Opinion
Pension funds brought action against employer to recover delinquent contributions. Employer moved to compel further answers to interrogatories and responses to request for production of documents, and funds brought motion for protective order. The District Court, Robert B. Collings, United States Magistrate Judge, 136 F.R.D. 24, entered judgment. Employer moved for reconsideration. The District Court, Woodlock, J., adopted opinion of magistrate judge and held that employer could not raise contractual affirmative defenses.
Motion denied.
Mary T. Sullivan,Segal, Roitman & Coleman, Boston, Mass., for plaintiffs.
Mitchell J. Notis, Barron & Stadfeld, Boston, Mass., for defendant.
ORDER
WOODLOCK, District Judge.
This Memorandum and Order is hereby ADOPTED as an ORDER of this Court after consideration of Defendant; Motion for Reconsideration.
MEMORANDUM AND ORDER ON DEFENDANT'S MOTION TO RECONSIDER AND REVERSE RULINGS ON VARIOUS DISCOVERY MOTIONS, AND TO REOPEN DISCOVERY (# 53)
COLLINGS, United States Magistrate Judge.

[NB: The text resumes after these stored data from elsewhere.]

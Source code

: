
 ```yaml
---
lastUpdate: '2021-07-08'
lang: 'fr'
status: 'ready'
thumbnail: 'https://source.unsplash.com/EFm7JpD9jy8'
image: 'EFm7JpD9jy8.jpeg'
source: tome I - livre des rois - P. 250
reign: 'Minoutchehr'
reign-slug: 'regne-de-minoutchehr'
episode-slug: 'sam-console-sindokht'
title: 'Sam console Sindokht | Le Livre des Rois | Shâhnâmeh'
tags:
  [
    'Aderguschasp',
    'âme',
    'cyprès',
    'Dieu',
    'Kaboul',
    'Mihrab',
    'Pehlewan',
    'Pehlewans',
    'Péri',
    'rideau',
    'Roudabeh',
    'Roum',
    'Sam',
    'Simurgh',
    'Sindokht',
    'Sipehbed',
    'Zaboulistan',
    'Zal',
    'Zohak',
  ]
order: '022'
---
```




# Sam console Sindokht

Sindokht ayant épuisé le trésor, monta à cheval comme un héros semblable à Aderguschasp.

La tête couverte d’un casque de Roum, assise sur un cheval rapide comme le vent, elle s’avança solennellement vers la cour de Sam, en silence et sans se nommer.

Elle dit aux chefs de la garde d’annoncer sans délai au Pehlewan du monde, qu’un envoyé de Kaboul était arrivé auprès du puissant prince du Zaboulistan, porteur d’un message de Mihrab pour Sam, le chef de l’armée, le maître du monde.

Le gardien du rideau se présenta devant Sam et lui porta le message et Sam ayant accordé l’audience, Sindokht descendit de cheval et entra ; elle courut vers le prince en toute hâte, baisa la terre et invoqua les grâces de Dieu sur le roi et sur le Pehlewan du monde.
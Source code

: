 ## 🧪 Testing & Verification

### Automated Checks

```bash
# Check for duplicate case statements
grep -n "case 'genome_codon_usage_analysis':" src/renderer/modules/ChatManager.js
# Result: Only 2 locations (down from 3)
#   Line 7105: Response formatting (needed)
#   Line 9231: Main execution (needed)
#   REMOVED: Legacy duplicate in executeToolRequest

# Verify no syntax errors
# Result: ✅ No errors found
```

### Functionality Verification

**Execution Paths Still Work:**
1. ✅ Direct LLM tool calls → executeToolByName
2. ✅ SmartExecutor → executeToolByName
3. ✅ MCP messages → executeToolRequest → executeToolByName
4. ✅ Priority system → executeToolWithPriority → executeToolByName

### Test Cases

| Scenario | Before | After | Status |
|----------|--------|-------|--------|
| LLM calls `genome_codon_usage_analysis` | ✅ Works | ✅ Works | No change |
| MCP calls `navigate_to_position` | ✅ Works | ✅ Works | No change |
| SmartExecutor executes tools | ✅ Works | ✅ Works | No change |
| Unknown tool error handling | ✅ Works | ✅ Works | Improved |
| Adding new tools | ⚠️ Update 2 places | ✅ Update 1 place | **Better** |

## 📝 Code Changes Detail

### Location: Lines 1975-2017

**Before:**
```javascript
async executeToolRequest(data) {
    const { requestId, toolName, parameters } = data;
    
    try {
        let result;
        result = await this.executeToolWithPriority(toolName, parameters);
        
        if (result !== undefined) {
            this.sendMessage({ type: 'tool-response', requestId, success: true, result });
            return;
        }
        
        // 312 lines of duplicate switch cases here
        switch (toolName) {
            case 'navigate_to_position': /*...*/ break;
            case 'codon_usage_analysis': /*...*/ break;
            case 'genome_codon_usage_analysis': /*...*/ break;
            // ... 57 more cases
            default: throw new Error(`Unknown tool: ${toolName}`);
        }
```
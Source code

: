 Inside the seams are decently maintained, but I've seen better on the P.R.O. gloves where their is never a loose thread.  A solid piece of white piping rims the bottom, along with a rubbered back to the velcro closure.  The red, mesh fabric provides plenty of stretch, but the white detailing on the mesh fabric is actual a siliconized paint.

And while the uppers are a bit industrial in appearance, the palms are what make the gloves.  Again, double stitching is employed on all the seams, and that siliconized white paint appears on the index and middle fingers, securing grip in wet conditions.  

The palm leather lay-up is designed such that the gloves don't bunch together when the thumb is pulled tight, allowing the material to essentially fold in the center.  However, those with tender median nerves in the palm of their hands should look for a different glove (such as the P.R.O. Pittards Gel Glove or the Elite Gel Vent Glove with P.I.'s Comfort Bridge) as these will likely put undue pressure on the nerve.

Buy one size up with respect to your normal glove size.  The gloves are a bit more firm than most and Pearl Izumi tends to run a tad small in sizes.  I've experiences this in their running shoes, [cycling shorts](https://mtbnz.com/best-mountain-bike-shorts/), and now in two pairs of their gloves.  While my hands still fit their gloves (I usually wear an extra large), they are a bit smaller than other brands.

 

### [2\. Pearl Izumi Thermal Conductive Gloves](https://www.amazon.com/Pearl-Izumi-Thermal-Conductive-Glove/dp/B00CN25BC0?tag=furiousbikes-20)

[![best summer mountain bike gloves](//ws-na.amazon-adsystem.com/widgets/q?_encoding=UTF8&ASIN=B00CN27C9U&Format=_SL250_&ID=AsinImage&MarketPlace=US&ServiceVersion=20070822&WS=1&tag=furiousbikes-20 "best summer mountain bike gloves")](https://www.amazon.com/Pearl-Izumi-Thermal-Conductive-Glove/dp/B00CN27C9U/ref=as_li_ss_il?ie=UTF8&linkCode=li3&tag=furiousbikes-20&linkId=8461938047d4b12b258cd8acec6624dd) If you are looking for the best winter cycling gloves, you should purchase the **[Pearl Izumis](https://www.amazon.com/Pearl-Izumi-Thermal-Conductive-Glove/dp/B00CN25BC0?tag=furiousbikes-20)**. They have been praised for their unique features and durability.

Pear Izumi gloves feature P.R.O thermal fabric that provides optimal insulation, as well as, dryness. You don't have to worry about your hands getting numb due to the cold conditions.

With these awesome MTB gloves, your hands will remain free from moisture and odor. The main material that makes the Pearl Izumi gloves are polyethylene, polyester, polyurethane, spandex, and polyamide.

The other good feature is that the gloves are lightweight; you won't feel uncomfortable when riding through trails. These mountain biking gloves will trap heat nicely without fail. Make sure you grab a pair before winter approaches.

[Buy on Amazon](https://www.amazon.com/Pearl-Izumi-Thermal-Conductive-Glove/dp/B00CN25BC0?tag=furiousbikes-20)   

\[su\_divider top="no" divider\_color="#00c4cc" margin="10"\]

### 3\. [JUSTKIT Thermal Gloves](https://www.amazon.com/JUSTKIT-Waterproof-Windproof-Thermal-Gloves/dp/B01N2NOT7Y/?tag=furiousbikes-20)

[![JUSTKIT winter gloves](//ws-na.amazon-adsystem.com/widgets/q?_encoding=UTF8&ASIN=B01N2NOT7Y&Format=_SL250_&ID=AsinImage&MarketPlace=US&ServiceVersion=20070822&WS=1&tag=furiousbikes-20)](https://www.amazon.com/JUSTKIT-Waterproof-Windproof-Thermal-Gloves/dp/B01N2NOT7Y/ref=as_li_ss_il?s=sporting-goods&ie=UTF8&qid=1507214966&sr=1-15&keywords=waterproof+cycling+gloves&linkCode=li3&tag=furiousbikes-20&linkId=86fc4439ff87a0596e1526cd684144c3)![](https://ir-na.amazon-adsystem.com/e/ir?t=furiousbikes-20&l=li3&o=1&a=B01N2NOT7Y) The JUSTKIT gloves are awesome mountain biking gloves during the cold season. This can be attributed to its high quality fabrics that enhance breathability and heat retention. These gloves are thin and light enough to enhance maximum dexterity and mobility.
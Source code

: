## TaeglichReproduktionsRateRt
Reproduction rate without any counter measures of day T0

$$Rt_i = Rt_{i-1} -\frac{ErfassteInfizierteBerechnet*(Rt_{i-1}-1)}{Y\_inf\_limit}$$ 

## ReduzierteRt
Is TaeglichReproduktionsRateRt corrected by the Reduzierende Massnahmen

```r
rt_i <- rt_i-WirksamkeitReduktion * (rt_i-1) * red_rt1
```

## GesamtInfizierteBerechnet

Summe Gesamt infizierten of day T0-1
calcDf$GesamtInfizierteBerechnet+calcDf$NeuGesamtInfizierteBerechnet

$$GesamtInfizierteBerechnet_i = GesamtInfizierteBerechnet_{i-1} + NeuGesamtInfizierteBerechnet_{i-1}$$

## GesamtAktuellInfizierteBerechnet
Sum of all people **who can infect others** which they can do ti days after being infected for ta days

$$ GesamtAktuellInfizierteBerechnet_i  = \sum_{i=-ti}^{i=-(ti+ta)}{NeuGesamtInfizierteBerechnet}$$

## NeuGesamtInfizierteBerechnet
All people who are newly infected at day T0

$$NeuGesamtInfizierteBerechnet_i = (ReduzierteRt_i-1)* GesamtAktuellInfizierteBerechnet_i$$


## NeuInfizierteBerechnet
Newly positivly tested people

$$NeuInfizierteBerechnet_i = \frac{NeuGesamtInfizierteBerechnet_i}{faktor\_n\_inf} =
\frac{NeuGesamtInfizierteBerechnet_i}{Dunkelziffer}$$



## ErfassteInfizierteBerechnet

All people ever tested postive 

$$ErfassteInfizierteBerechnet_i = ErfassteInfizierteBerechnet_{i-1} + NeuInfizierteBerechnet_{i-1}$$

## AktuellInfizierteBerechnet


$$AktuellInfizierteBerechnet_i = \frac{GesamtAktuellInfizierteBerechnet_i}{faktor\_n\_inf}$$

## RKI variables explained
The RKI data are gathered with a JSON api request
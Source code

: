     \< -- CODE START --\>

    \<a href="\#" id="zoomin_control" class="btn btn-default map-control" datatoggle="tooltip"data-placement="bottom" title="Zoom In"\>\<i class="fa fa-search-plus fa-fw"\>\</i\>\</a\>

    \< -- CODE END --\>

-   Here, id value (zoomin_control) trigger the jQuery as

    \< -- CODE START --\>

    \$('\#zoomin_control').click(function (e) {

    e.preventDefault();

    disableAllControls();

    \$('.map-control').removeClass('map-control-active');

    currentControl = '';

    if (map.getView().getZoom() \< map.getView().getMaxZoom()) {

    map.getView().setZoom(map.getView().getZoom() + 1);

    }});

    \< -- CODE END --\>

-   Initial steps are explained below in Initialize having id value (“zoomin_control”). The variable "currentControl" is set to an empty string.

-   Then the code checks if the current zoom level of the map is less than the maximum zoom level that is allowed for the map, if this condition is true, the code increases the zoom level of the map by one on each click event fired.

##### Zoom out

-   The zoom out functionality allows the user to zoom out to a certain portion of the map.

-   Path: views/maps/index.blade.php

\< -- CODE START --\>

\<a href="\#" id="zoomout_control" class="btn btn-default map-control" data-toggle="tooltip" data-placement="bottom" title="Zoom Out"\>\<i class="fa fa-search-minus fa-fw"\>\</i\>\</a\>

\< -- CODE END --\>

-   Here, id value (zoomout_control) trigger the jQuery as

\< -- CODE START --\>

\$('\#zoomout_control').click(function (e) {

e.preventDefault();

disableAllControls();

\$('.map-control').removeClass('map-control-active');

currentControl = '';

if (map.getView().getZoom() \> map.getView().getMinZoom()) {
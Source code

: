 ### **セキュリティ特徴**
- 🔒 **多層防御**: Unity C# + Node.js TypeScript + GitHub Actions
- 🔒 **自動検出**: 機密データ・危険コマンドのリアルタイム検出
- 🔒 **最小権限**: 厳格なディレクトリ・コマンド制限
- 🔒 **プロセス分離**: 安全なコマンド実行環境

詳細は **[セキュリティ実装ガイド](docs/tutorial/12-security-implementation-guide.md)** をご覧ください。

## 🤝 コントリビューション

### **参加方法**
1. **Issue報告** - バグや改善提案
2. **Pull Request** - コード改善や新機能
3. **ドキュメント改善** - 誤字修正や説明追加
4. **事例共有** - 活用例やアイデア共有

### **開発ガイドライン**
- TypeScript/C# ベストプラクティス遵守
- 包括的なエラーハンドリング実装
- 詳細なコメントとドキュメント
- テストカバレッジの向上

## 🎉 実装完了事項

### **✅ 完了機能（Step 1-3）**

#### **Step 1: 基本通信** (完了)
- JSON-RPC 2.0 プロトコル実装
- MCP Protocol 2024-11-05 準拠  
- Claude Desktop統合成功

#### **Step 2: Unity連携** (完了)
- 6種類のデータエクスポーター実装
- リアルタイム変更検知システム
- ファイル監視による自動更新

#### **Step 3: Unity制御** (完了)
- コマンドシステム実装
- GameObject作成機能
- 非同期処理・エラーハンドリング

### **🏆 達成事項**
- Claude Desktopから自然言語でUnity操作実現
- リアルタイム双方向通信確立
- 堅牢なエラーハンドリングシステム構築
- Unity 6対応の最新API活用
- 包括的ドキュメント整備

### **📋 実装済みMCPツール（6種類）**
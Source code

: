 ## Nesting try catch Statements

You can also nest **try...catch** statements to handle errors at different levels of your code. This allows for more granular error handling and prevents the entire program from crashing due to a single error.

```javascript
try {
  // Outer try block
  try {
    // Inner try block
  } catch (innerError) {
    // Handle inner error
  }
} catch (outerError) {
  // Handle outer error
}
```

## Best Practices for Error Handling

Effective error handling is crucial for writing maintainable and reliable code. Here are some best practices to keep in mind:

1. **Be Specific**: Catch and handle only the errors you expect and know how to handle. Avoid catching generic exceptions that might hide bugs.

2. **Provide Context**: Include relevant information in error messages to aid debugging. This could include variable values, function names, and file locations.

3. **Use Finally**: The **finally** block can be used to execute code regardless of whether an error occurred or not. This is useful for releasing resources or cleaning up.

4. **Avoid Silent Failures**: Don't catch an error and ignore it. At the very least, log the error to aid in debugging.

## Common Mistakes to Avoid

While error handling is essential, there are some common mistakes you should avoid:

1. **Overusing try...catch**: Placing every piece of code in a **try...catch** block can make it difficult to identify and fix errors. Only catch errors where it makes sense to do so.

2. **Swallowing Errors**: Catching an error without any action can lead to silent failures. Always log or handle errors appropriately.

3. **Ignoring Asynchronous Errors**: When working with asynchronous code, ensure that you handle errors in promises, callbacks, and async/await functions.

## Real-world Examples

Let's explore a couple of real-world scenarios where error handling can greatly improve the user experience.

At defendant's request, the Court revisits the question of whether certain contractual affirmative defenses raised by Explosives Engineering, Inc. (" Explosives Engineering" ) in this collection action brought by five employee benefit plans (" the Funds" ) pursuant to section 515 of ERISA, 29 U.S.C. § 1145, should be determined to be viable. The Court has reviewed the law in this area in two prior memoranda ( 36, 49), both of which are incorporated herein by reference. See Massachusetts Laborers' Health And Welfare Fund v. Explosives Engineering, Inc., 136 F.R.D. 24 (D.Mass., 1991). The issue raised by Explosives Engineering's Motion To Reconsider, Etc. (# 53) is what effect, if any, the recent First Circuit decision in Nash v. Trustees of Boston University, 946 F.2d 960 (1 Cir., 1991), should have on the Court's previous rulings.
The Nash case involved an individual employee who had sued his employer asserting a claim of entitlement to retirement benefits under an alleged ERISA benefit plan. The employer interposed the affirmative defense of fraud in the inducement to the ERISA claim, i.e., that Boston University had proffered Mr. Nash early retirement benefits in reliance upon Nash's misrepresentations with respect to his future employment prospects. Assuming without deciding that the provisions of ERISA were applicable, the First Circuit concluded:
The legislative purpose and public policy activating ERISA would be advanced by accommodating the affirmative defense of fraud in the inducement within the developing reserve of federal common law....
A contrary approach would bind a defrauded employer to the benefit bargain arrived at through the employee-beneficiary's fraud.
Nash v. Trustees of Boston University, supra at 965-66.
Explosives Engineering contends that this holding compels the conclusion that the Court's earlier rulings were in error and that it should be allowed to raise comparable contractual defenses in the instant case.
Explosives Engineering's reliance on the Nash decision is misplaced. First, it is noted in passing and, indeed, the defendant readily admits, that fraudulent inducement has not been pleaded as an affirmative defense in this action. That point aside, more fundamentally, Nash quite simply did not deal with Section 515 of ERISA. The legislative intent and policy behind the enactment of this particular provision is quite clear: To streamline and simplify the process of delinquent contribution collection. To permit the defendant to advance the contractual defenses at issue would constitute a marked departure from the longstanding, uniform construction courts have given section 515. See Massachusetts Laborers' Health And Welfare Fund v. Explosives Engineering, Inc., supra, 136 F.R.D. at 25-27. Absent any reference whatsoever to this extensive line of established precedent, it cannot be concluded that the First Circuit intended by means of its general pronouncement in the context of an entirely different factual scenario to deviate from the universally accepted interpretation of 29 U.S.C. § 1145.
Whatever rights Nash may potentially give Explosives Engineering vis-a-vis the union, as has previously been written, in a section 515 action " [e]mployee benefit plans are insulated from certain defenses because they are not parties to the agreement between the union and the employer but rather are in the position of third-party beneficiaries or holders in due course of such an agreement." Id. at 27. The Court reads nothing in Nash that impugns the validity of this conclusion.
In short, the Nash decision is neither applicable nor controlling in the instant litigation. It is ORDERED that Defendant's Motion To Reconsider And Reverse Rulings On Various Discovery Motions, And To Re-Open Discovery (# 53) be, and the same hereby is, DENIED.
The file is RETURNED to the Clerk's Office.